Task to complete
From the listing below, retype exactly the line holding "ширине и высоте)", the line holding "с серверными ограничениями", and the lines between them; skip everything else.

--- --- ---

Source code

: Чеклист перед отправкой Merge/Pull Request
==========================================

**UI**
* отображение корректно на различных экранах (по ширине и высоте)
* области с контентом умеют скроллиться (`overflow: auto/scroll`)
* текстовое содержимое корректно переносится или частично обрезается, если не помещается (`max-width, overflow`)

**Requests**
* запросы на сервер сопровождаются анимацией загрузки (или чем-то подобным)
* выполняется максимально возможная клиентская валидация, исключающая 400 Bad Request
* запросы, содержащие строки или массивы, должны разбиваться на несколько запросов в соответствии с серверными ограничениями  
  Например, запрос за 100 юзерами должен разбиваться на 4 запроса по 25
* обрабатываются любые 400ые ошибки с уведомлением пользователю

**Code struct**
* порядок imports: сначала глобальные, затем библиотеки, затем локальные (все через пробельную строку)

--- --- ---

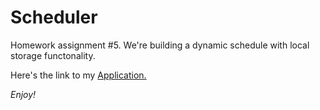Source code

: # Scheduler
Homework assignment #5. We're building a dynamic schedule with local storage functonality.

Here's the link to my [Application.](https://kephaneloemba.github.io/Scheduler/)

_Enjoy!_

--- --- ---

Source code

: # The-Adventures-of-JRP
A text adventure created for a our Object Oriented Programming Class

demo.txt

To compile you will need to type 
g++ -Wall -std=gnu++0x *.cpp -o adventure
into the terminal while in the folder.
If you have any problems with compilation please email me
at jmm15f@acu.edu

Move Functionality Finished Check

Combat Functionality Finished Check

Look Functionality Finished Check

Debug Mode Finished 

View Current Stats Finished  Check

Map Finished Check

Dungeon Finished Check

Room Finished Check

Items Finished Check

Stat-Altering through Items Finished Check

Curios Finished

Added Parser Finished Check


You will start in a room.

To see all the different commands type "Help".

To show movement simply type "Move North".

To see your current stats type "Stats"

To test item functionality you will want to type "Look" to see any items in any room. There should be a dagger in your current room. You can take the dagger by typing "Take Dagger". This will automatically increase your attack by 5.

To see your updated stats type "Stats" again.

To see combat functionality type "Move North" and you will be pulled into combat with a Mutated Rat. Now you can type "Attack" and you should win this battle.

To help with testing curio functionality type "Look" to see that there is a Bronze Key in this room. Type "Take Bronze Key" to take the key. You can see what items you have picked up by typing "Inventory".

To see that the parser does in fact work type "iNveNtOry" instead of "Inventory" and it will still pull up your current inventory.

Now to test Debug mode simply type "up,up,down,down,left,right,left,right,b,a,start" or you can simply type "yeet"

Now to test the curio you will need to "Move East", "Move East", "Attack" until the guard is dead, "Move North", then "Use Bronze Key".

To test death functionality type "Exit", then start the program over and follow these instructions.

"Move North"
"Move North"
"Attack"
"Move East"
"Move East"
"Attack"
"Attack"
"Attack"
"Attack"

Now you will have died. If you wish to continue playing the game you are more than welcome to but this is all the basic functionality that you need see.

--- --- ---

Expected answer
* отображение корректно на различных экранах (по ширине и высоте)
* области с контентом умеют скроллиться (`overflow: auto/scroll`)
* текстовое содержимое корректно переносится или частично обрезается, если не помещается (`max-width, overflow`)

**Requests**
* запросы на сервер сопровождаются анимацией загрузки (или чем-то подобным)
* выполняется максимально возможная клиентская валидация, исключающая 400 Bad Request
* запросы, содержащие строки или массивы, должны разбиваться на несколько запросов в соответствии с серверными ограничениями  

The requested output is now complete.